**Task:**
Find the word "Frontend" in the records below. List each line containing it.

Material supplied below:

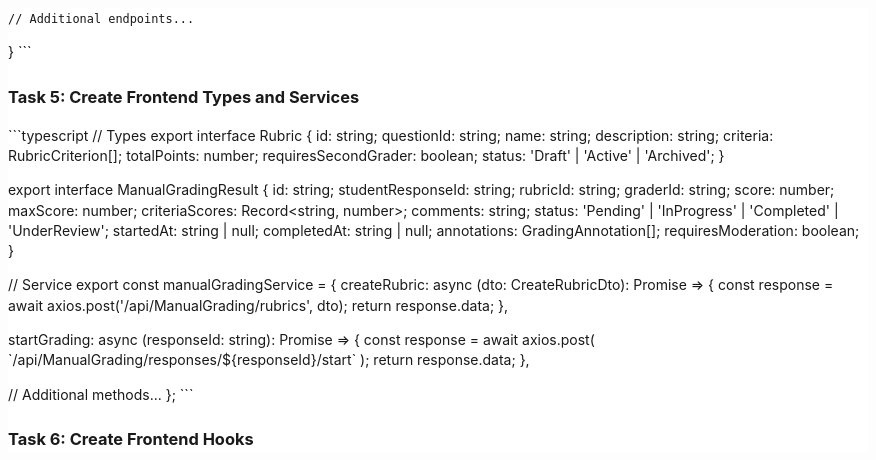     // Additional endpoints...
}
\`\`\`

### Task 5: Create Frontend Types and Services

\`\`\`typescript
// Types
export interface Rubric {
  id: string;
  questionId: string;
  name: string;
  description: string;
  criteria: RubricCriterion[];
  totalPoints: number;
  requiresSecondGrader: boolean;
  status: 'Draft' | 'Active' | 'Archived';
}

export interface ManualGradingResult {
  id: string;
  studentResponseId: string;
  rubricId: string;
  graderId: string;
  score: number;
  maxScore: number;
  criteriaScores: Record<string, number>;
  comments: string;
  status: 'Pending' | 'InProgress' | 'Completed' | 'UnderReview';
  startedAt: string | null;
  completedAt: string | null;
  annotations: GradingAnnotation[];
  requiresModeration: boolean;
}

// Service
export const manualGradingService = {
  createRubric: async (dto: CreateRubricDto): Promise<Rubric> => {
    const response = await axios.post<Rubric>('/api/ManualGrading/rubrics', dto);
    return response.data;
  },

  startGrading: async (responseId: string): Promise<ManualGradingResult> => {
    const response = await axios.post<ManualGradingResult>(
      \`/api/ManualGrading/responses/\${responseId}/start\`
    );
    return response.data;
  },

  // Additional methods...
};
\`\`\`

### Task 6: Create Frontend Hooks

End of Material supplied.

**Your solution:**
### Task 5: Create Frontend Types and Services
### Task 6: Create Frontend Hooks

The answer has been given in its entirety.